GIVEN ENTRIES below:
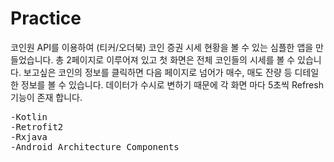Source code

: # Practice
코인원 API를 이용하여 (티커/오더북) 코인 증권 시세 현황을 볼 수 있는 심플한 앱을 만들었습니다.
총 2페이지로 이루어져 있고 첫 화면은 전체 코인들의 시세를 볼 수 있습니다.
보고싶은 코인의 정보를 클릭하면 다음 페이지로 넘어가 매수, 매도 잔량 등 디테일한 정보를 볼 수 있습니다.
데이터가 수시로 변하기 때문에 각 화면 마다 5초씩 Refresh 기능이 존재 합니다. 

<pre>
-Kotlin
-Retrofit2
-Rxjava
-Android Architecture Components
</pre>
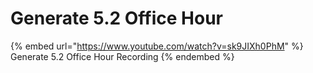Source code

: # Generate 5.2 Office Hour

{% embed url="https://www.youtube.com/watch?v=sk9JIXh0PhM" %}
Generate 5.2 Office Hour Recording
{% endembed %}
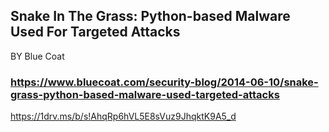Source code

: ## Snake In The  Grass: Python-based Malware Used For Targeted Attacks
BY  Blue Coat  
### https://www.bluecoat.com/security-blog/2014-06-10/snake-grass-python-based-malware-used-targeted-attacks

https://1drv.ms/b/s!AhqRp6hVL5E8sVuz9JhqktK9A5_d
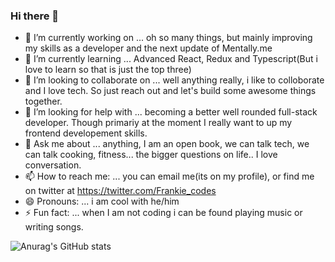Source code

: ### Hi there 👋

<!--
**Frankie-B/frankie-b** is a ✨ _special_ ✨ repository because its `README.md` (this file) appears on your GitHub profile.

Here are some ideas to get you started:
-->



- 🔭 I’m currently working on ... oh so many things, but mainly improving my skills as a developer and the next update of Mentally.me
- 🌱 I’m currently learning ... Advanced React, Redux and Typescript(But i love to learn so that is just the top three)
- 👯 I’m looking to collaborate on ... well anything really, i like to colloborate and I love tech. So just reach out and let's build some awesome things together.
- 🤔 I’m looking for help with ... becoming a better well rounded full-stack developer. Though primariy at the moment I really want to up my frontend developement skills.
- 💬 Ask me about ... anything, I am an open book, we can talk tech, we can talk cooking, fitness... the bigger questions on life.. I love conversation.
- 📫 How to reach me: ... you can email me(its on my profile), or find me on twitter at https://twitter.com/Frankie_codes
- 😄 Pronouns: ... i am cool with he/him
- ⚡ Fun fact: ... when I am not coding i can be found playing music or writing songs.


![Anurag's GitHub stats](https://github-readme-stats.vercel.app/api?username=frankie-b&show_icons=true&theme=dark)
End of GIVEN ENTRIES.
YOUR INSTRUCTIONS: Above are the entries. Quote exactly the lines from the one bearing "- 🔭 I’m currently" through the one bearing "- 🌱 I’m currently".

RESPONSE BOX:
- 🔭 I’m currently working on ... oh so many things, but mainly improving my skills as a developer and the next update of Mentally.me
- 🌱 I’m currently learning ... Advanced React, Redux and Typescript(But i love to learn so that is just the top three)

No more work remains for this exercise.